Monday 18 January 2016

Fashion, Food and Gleaming Smiles

It’s a sign of progress that Indian villagers are enticed away from the row of dusty shacks that are their local High Street and head off to visit the towns and the air-conditioned shopping malls that are festooned with labels and brands and racist posters portraying all kinds of beauty products.
Yes, “racist.”  Marketing racism is rife throughout India, and it’s a subtle form of commercial pressure. 
Mediterranean skin-tones and glamorous Indian hair
I am not talking about ethnic divisions in everyday society, nor discrimination against people of different religions, though this may well exist in different areas. What I am talking about is racism within normal society, in the way Indians themselves choose to value their appearance. 
It is comparable to the way that unrealistically svelte, photo-shopped images of female models dominate European fashion advertising, even though they are unrepresentative of at least 99% of women in society. 
In Indian advertisements, a dark complexion is considered socially inferior, and fashion models appear to have impossibly pale skin. What makes them Indian is the thick rope of jet-black hair, the full, dark eye-brows and clearly defined eye make-up, but the fashionable skin-tone is always, let’s say, something north of Sheffield in February.

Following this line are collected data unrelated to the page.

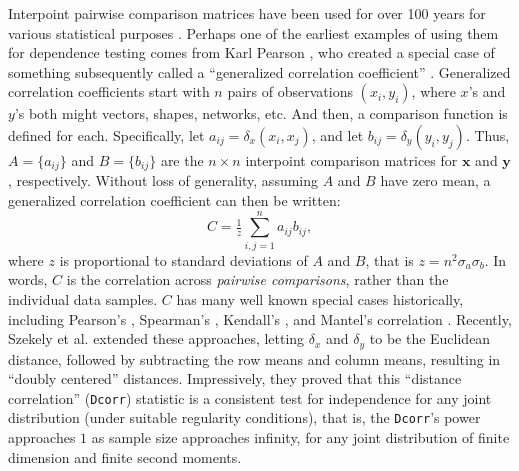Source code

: \documentclass[11pt]{article}
\providecommand{\sct}[1]{{\sc \texttt{#1}}}
\providecommand{\mb}[1]{\boldsymbol{#1}}
\newcommand{\G}{C}
\newcommand{\Dcorr}{\sct{Dcorr}}
\newcommand{\Mantel}{\sct{Mantel}}
\newcommand{\mbx}{\ensuremath{\mb{x}}}
\newcommand{\mby}{\ensuremath{\mb{y}}}
\begin{document}
Interpoint pairwise comparison matrices have been used for over 100 years for various statistical purposes \cite{Maa1996}. Perhaps one of the earliest examples of using them for dependence testing comes from  Karl Pearson \cite{Pearson1895}, who created  a special case of something subsequently called a ``generalized correlation coefficient'' \cite{KendallBook}.
Generalized correlation coefficients start with $n$ pairs of observations $(x_i,y_i)$, where $x$'s and $y$'s both might vectors, shapes, networks, etc.  And then, a comparison function is defined for each.  Specifically, let $a_{ij}=\delta_x(x_i,x_j)$, and let $b_{ij}=\delta_y(y_i,y_j)$.  
Thus, $A=\{a_{ij}\}$ and $B=\{b_{ij}\}$ are the $n \times n$ interpoint comparison matrices for $\mbx$ and $\mby$, respectively.  
Without loss of generality, assuming $A$ and $B$ have zero mean, a generalized correlation coefficient can then be written:
\begin{equation}
\label{generalCoef}
\G= \tfrac{1}{z} {\textstyle \sum_{i,j=1}^n a_{ij} b_{ij}},
\end{equation}
where $z$ is proportional to standard deviations of $A$ and $B$, that is $z=n^2\sigma_a \sigma_b$.
In words, $\G$ is the correlation across \emph{pairwise comparisons}, rather than the individual data samples.  
$\G$ has many well known special cases historically, including Pearson's  \cite{Pearson1895}, Spearman's \cite{Spearman1904},  Kendall's \cite{KendallBook}, and Mantel's correlation \cite{Mantel1967}. %
Recently, Szekely et al. \cite{SzekelyRizzoBakirov2007} extended these approaches, letting $\delta_x$ and $\delta_y$ to be the Euclidean distance, followed by subtracting the row means and column means, resulting in ``doubly centered'' distances.  Impressively, they proved that this ``distance correlation'' (\Dcorr) statistic is a consistent test for independence for any joint distribution (under suitable regularity conditions), that is, the \Dcorr's power approaches $1$ as sample size approaches infinity, for any joint distribution of finite dimension and finite second moments.
\end{document}
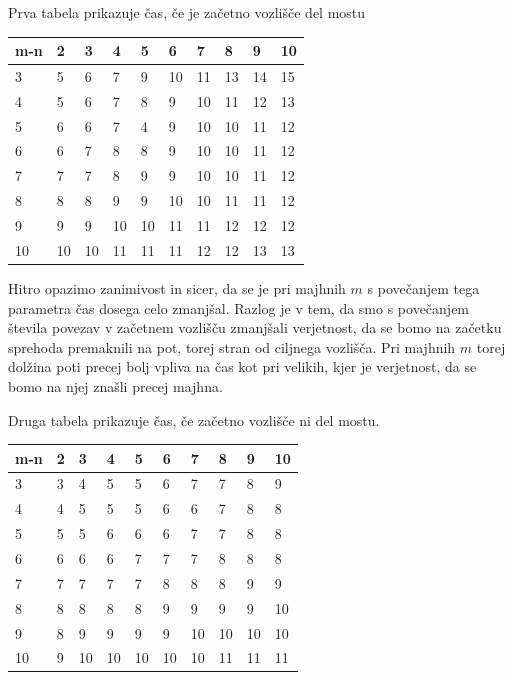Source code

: \documentclass[12pt,a4paper]{amsart}
\begin{document}
Prva tabela prikazuje čas, če je začetno vozlišče del mostu

\begin{table}[!ht]
    \centering
    \begin{tabular}{|l|l|l|l|l|l|l|l|l|l|}
    \hline
        m-n & 2 & 3 & 4 & 5 & 6 & 7 & 8 & 9 & 10 \\ \hline
        3 & 5 & 6 & 7 & 9 & 10 & 11 & 13 & 14 & 15 \\ \hline
        4 & 5 & 6 & 7 & 8 & 9 & 10 & 11 & 12 & 13 \\ \hline
        5 & 6 & 6 & 7 & 4 & 9 & 10 & 10 & 11 & 12 \\ \hline
        6 & 6 & 7 & 8 & 8 & 9 & 10 & 10 & 11 & 12 \\ \hline
        7 & 7 & 7 & 8 & 9 & 9 & 10 & 10 & 11 & 12 \\ \hline
        8 & 8 & 8 & 9 & 9 & 10 & 10 & 11 & 11 & 12 \\ \hline
        9 & 9 & 9 & 10 & 10 & 11 & 11 & 12 & 12 & 12 \\ \hline
        10 & 10 & 10 & 11 & 11 & 11 & 12 & 12 & 13 & 13 \\ \hline
    \end{tabular}
\end{table}

Hitro opazimo zanimivost in sicer, da se je pri majhnih $m$ s povečanjem tega parametra čas dosega celo zmanjšal. Razlog
je v tem, da smo s povečanjem števila povezav v začetnem vozlišču zmanjšali verjetnost, da se bomo na začetku sprehoda
premaknili na pot, torej stran od ciljnega vozlišča. Pri majhnih $m$ torej dolžina poti precej bolj vpliva na čas kot pri
velikih, kjer je verjetnost, da se bomo na njej znašli precej majhna.

Druga tabela prikazuje čas, če začetno vozlišče ni del mostu.

\begin{table}[!ht]
    \centering
    \begin{tabular}{|l|l|l|l|l|l|l|l|l|l|}
    \hline
        m-n & 2 & 3 & 4 & 5 & 6 & 7 & 8 & 9 & 10 \\ \hline
        3 & 3 & 4 & 5 & 5 & 6 & 7 & 7 & 8 & 9 \\ \hline
        4 & 4 & 5 & 5 & 5 & 6 & 6 & 7 & 8 & 8 \\ \hline
        5 & 5 & 5 & 6 & 6 & 6 & 7 & 7 & 8 & 8 \\ \hline
        6 & 6 & 6 & 6 & 7 & 7 & 7 & 8 & 8 & 8 \\ \hline
        7 & 7 & 7 & 7 & 7 & 8 & 8 & 8 & 9 & 9 \\ \hline
        8 & 8 & 8 & 8 & 8 & 9 & 9 & 9 & 9 & 10 \\ \hline
        9 & 8 & 9 & 9 & 9 & 9 & 10 & 10 & 10 & 10 \\ \hline
        10 & 9 & 10 & 10 & 10 & 10 & 10 & 11 & 11 & 11 \\ \hline
    \end{tabular}
\end{table}
\end{document}
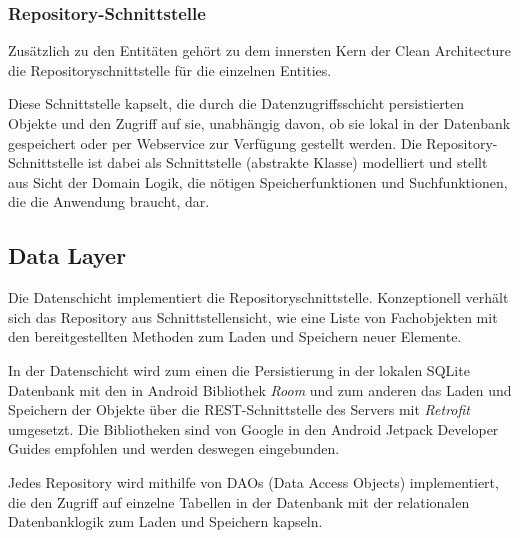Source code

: \subsubsection{Repository-Schnittstelle}
Zusätzlich zu den Entitäten gehört zu dem innersten Kern der Clean Architecture die Repositoryschnittstelle für die einzelnen Entities.

Diese Schnittstelle kapselt, die durch die Datenzugriffsschicht persistierten Objekte und den Zugriff auf sie, unabhängig davon, ob sie lokal in der Datenbank gespeichert oder per Webservice zur Verfügung gestellt werden. 
Die Repository-Schnittstelle ist dabei als Schnittstelle (abstrakte Klasse) modelliert und stellt aus Sicht der Domain Logik, die nötigen Speicherfunktionen und Suchfunktionen, die die Anwendung braucht, dar. 



\subsection{Data Layer} 
Die Datenschicht implementiert die Repositoryschnittstelle. Konzeptionell verhält sich das Repository aus Schnittstellensicht, wie eine Liste von Fachobjekten mit den bereitgestellten Methoden zum Laden und Speichern neuer Elemente.

In der Datenschicht wird zum einen die Persistierung in der lokalen SQLite Datenbank mit den in Android Bibliothek {\em Room} und zum anderen das Laden und Speichern der Objekte über die REST-Schnittstelle des Servers mit {\em Retrofit} umgesetzt. Die Bibliotheken sind von Google in den Android Jetpack Developer Guides empfohlen und werden deswegen eingebunden.

Jedes Repository wird mithilfe von DAOs (Data Access Objects) implementiert, die den Zugriff auf einzelne Tabellen in der Datenbank mit der relationalen Datenbanklogik zum Laden und Speichern kapseln. 


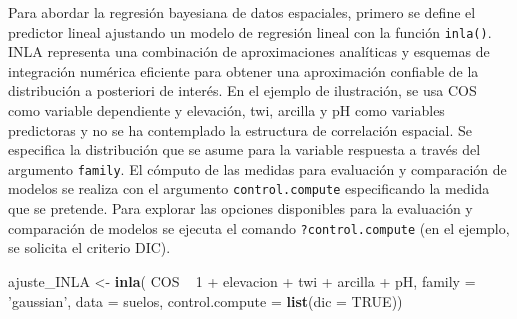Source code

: \documentclass[11pt,b5paper,]{krantz}
\newenvironment{Shaded}{}{}
\newcommand{\KeywordTok}[1]{\textcolor[rgb]{0.00,0.44,0.13}{\textbf{#1}}}
\newcommand{\DataTypeTok}[1]{\textcolor[rgb]{0.56,0.13,0.00}{#1}}
\newcommand{\DecValTok}[1]{\textcolor[rgb]{0.25,0.63,0.44}{#1}}
\newcommand{\StringTok}[1]{\textcolor[rgb]{0.25,0.44,0.63}{#1}}
\newcommand{\OtherTok}[1]{\textcolor[rgb]{0.00,0.44,0.13}{#1}}
\newcommand{\OperatorTok}[1]{\textcolor[rgb]{0.40,0.40,0.40}{#1}}
\newcommand{\NormalTok}[1]{#1}
\begin{document}
Para abordar la regresión bayesiana de datos espaciales, primero se
define el predictor lineal ajustando un modelo de regresión lineal con
la función \texttt{inla()}. INLA representa una combinación de
aproximaciones analíticas y esquemas de integración numérica eficiente
para obtener una aproximación confiable de la distribución a posteriori
de interés. En el ejemplo de ilustración, se usa COS como variable
dependiente y elevación, twi, arcilla y pH como variables predictoras y
no se ha contemplado la estructura de correlación espacial. Se
especifica la distribución que se asume para la variable respuesta a
través del argumento \texttt{family}. El cómputo de las medidas para
evaluación y comparación de modelos se realiza con el argumento
\texttt{control.compute} especificando la medida que se pretende. Para
explorar las opciones disponibles para la evaluación y comparación de
modelos se ejecuta el comando \texttt{?control.compute} (en el ejemplo,
se solicita el criterio DIC).

\begin{Shaded}
\begin{Highlighting}[]
\NormalTok{ajuste_INLA <-}\StringTok{ }\KeywordTok{inla}\NormalTok{(}
\NormalTok{  COS }\OperatorTok{~}\StringTok{ }\DecValTok{1} \OperatorTok{+}\StringTok{ }\NormalTok{elevacion }\OperatorTok{+}\StringTok{ }\NormalTok{twi }\OperatorTok{+}\StringTok{ }\NormalTok{arcilla }\OperatorTok{+}\StringTok{ }\NormalTok{pH,}
  \DataTypeTok{family =} \StringTok{'gaussian'}\NormalTok{,}
  \DataTypeTok{data =}\NormalTok{ suelos,}
  \DataTypeTok{control.compute =} \KeywordTok{list}\NormalTok{(}\DataTypeTok{dic =} \OtherTok{TRUE}\NormalTok{))}
\end{Highlighting}
\end{Shaded}
\end{document}

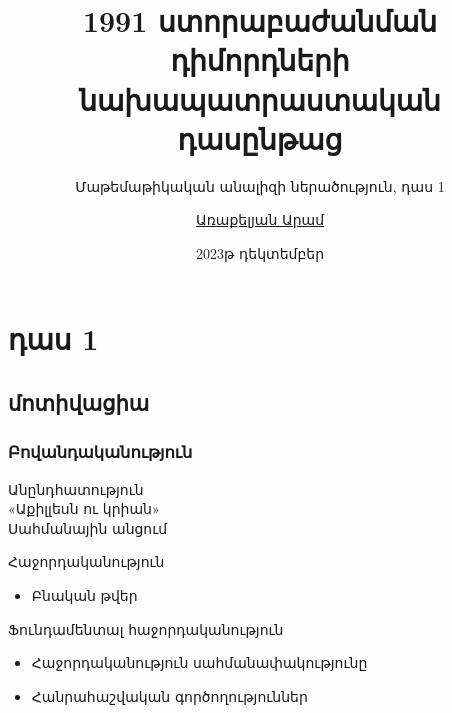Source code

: \documentclass[aspectratio=169]{beamer} %
\title[մաթ․ անալիզ - դաս 1]{1991 ստորաբաժանման դիմորդների նախապատրաստական դասընթաց}
\subtitle{Մաթեմաթիկական անալիզի ներածություն, դաս 1}
\author[Առաքելյան Ա․]{
    \href{mailto:aram.arakeljan@gmail.com}{Առաքելյան Արամ}
}
\institute{\href{https://1991.mil.am/}{«1991» ակադեմիա}}
\date{2023թ դեկտեմբեր}
\begin{document}
    \begin{frame}
        \titlepage
    \end{frame}
     \section{դաս 1}
    \subsection{մոտիվացիա}
    \begin{frame}
    \frametitle{Բովանդականություն}
    \begin{block}{}
        Անընդհատություն\\
        «Աքիլլեսն ու կրիան»\\
        Սահմանային անցում\\
    \end{block}
    \begin{block}{}
        Հաջորդականություն\\
        \begin{itemize}
            \item Բնական թվեր
        \end{itemize}
    \end{block}
    \begin{block}{}
        Ֆունդամենտալ հաջորդականություն\\
        \begin{itemize}
            \item Հաջորդականություն սահմանափակությունը
            \item Հանրահաշվական գործողություններ
        \end{itemize}
    \end{block}
    
    
    \end{frame}
\end{document}
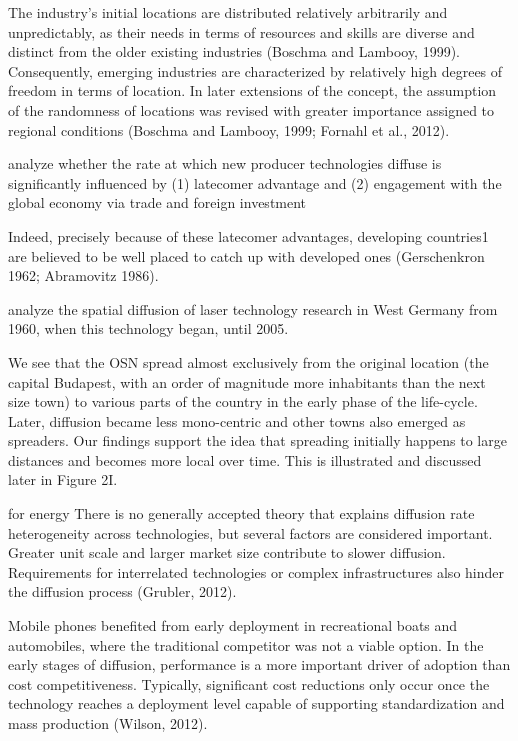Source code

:\documentclass[preprint, 3p,
authoryear]{elsarticle} %
\begin{document}
The industry's initial locations are distributed relatively arbitrarily
and unpredictably, as their needs in terms of resources and skills are
diverse and distinct from the older existing industries (Boschma and
Lambooy, 1999). Consequently, emerging industries are characterized by
relatively high degrees of freedom in terms of location. In later
extensions of the concept, the assumption of the randomness of locations
was revised with greater importance assigned to regional conditions
(Boschma and Lambooy, 1999; Fornahl et al., 2012).

\citet{perkins2005international} analyze whether the rate at which new
producer technologies diffuse is significantly influenced by (1)
latecomer advantage and (2) engagement with the global economy via trade
and foreign investment

Indeed, precisely because of these latecomer advantages, developing
countries1 are believed to be well placed to catch up with developed
ones (Gerschenkron 1962; Abramovitz 1986).

\citet{fritsch2015new} analyze the spatial diffusion of laser technology
research in West Germany from 1960, when this technology began, until
2005.

\citet{perkins2011internet}

\citet{lengyel2020role} We see that the OSN spread almost exclusively
from the original location (the capital Budapest, with an order of
magnitude more inhabitants than the next size town) to various parts of
the country in the early phase of the life-cycle. Later, diffusion
became less mono-centric and other towns also emerged as spreaders. Our
findings support the idea that spreading initially happens to large
distances and becomes more local over time. This is illustrated and
discussed later in Figure 2I.

\citet{PAPAGIANNIDIS2015308}

\citet{leibowicz2016representing} for energy There is no generally
accepted theory that explains diffusion rate heterogeneity across
technologies, but several factors are considered important. Greater unit
scale and larger market size contribute to slower diffusion.
Requirements for interrelated technologies or complex infrastructures
also hinder the diffusion process (Grubler, 2012).

Mobile phones benefited from early deployment in recreational boats and
automobiles, where the traditional competitor was not a viable option.
In the early stages of diffusion, performance is a more important driver
of adoption than cost competitiveness. Typically, significant cost
reductions only occur once the technology reaches a deployment level
capable of supporting standardization and mass production (Wilson,
2012).
\end{document}
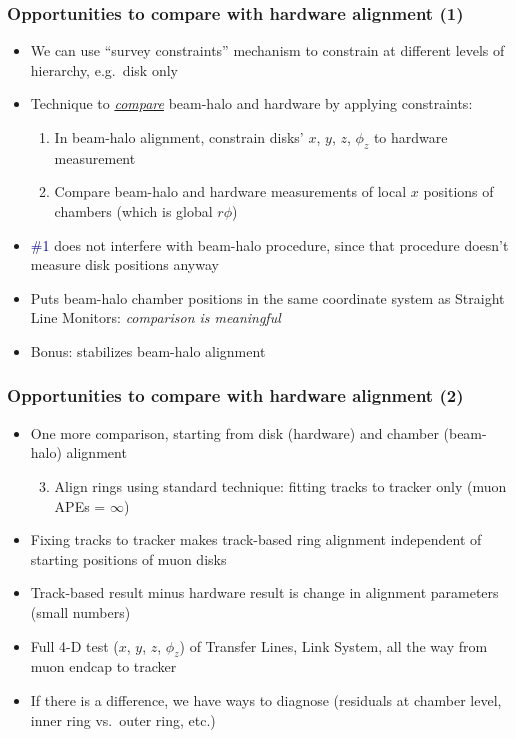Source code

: \documentclass[compress]{beamer}
\begin{document}
\begin{frame}
\frametitle{Opportunities to compare with hardware alignment (1)}
\begin{itemize}
\item We can use ``survey constraints'' mechanism to constrain at
different levels of hierarchy, e.g.\ disk only
\item Technique to \underline{\it compare} beam-halo and hardware by applying constraints:
\begin{enumerate}
\item In beam-halo alignment, constrain disks' $x$, $y$, $z$, $\phi_z$ to hardware measurement
\item Compare beam-halo and hardware measurements of local $x$ positions of chambers (which is global $r\phi$)
\end{enumerate}
\item \textcolor{darkblue}{\#1} does not interfere with beam-halo
procedure, since that procedure doesn't measure disk positions anyway
\item Puts beam-halo chamber positions in the same coordinate
system as Straight Line Monitors: {\it comparison is meaningful}
\item Bonus: stabilizes beam-halo alignment
\end{itemize}
\end{frame}

\begin{frame}
\frametitle{Opportunities to compare with hardware alignment (2)}
\begin{itemize}\setlength{\itemsep}{0.25 cm}
\item One more comparison, starting from disk (hardware) and chamber (beam-halo) alignment
\begin{enumerate}
\setcounter{enumi}{2}
\item Align rings using standard technique: fitting tracks to tracker only (muon APEs = $\infty$)
\end{enumerate}
\item Fixing tracks to tracker makes track-based ring alignment independent of starting positions of muon disks
\item Track-based result minus hardware result is change in alignment parameters (small numbers)
\item Full 4-D test ($x$, $y$, $z$, $\phi_z$) of Transfer Lines, Link System, all the way from muon endcap to tracker
\item If there is a difference, we have ways to diagnose (residuals at
chamber level, inner ring vs.\ outer ring, etc.)
\end{itemize}

\label{numpages}
\end{frame}
\end{document}
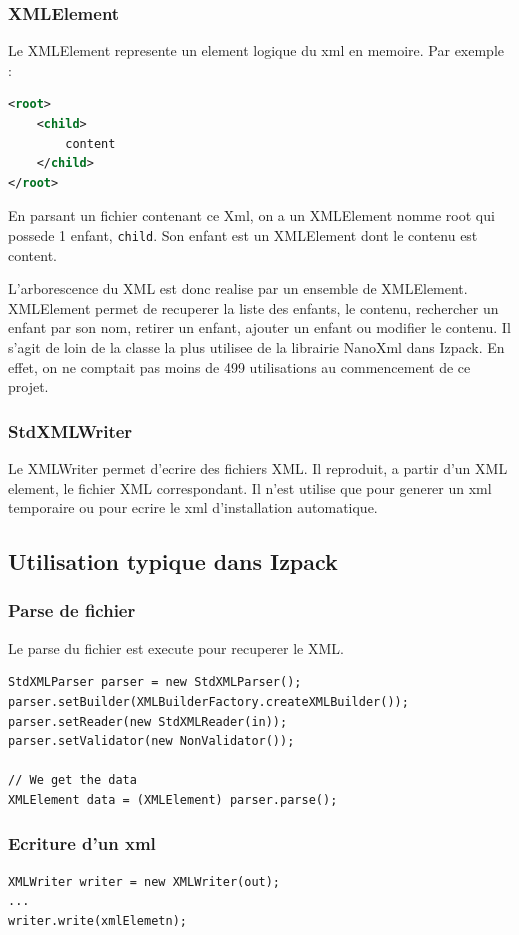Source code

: \subsubsection{XMLElement}
Le XMLElement represente un element logique du xml en memoire. Par exemple :
\begin{lstlisting}[language=xml]
<root>
	<child>
		content
	</child>
</root>
\end{lstlisting}
En parsant un fichier contenant ce Xml, on a un XMLElement nomme root qui possede 1 enfant, \verb|child|. Son enfant est un XMLElement dont le contenu est content.

L'arborescence du XML est donc realise par un ensemble de XMLElement. XMLElement permet de recuperer la liste des enfants, le contenu, rechercher un enfant par son nom, retirer un enfant, ajouter un enfant ou modifier le contenu. Il s'agit de loin de la classe la plus utilisee de la librairie NanoXml dans Izpack. En effet, on ne comptait pas moins de 499 utilisations au commencement de ce projet.
\subsubsection{StdXMLWriter}
Le XMLWriter permet d'ecrire des fichiers XML. Il reproduit, a partir d'un XML element, le fichier XML correspondant. Il n'est utilise que pour generer un xml temporaire ou pour ecrire le xml d'installation automatique. 
\subsection{Utilisation typique dans Izpack}
\subsubsection{Parse de fichier}
Le parse du fichier est execute pour recuperer le XML.
\begin{lstlisting}
StdXMLParser parser = new StdXMLParser();
parser.setBuilder(XMLBuilderFactory.createXMLBuilder());
parser.setReader(new StdXMLReader(in));
parser.setValidator(new NonValidator());

// We get the data
XMLElement data = (XMLElement) parser.parse();
\end{lstlisting}
\subsubsection{Ecriture d'un xml}
\begin{lstlisting}
XMLWriter writer = new XMLWriter(out);
...
writer.write(xmlElemetn);
\end{lstlisting}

As one travels, it seems so much of the world is chasing Europe and America, and the economic growth reveals itself through the growth of fast-food outlets.
Burgers and pizzas in cities throughout India
Pizza is universal, alongside bottled fizzy drinks, bottled water, (filtered mains supply – not from a natural spring,) and coffee. Slices of sweet, white aerated bread make sandwiches that are filled with cheese and tomato and smothered with mayonnaise. Thankfully, traditional Indian street food is still to be found, though not by someone who is aiming to see the benefits of a total detox in a loosening of the waist-band. 
The full Bollywood smile
But I wasn’t after a snack this morning; today, I wanted to visit the dentist; - and here is another market that is following western consumer trends. 

Everyone wants the full Bollywood smile treatment. While this costs hundreds in UK and thousands in USA, in India the full course, covering a year, costs just £120.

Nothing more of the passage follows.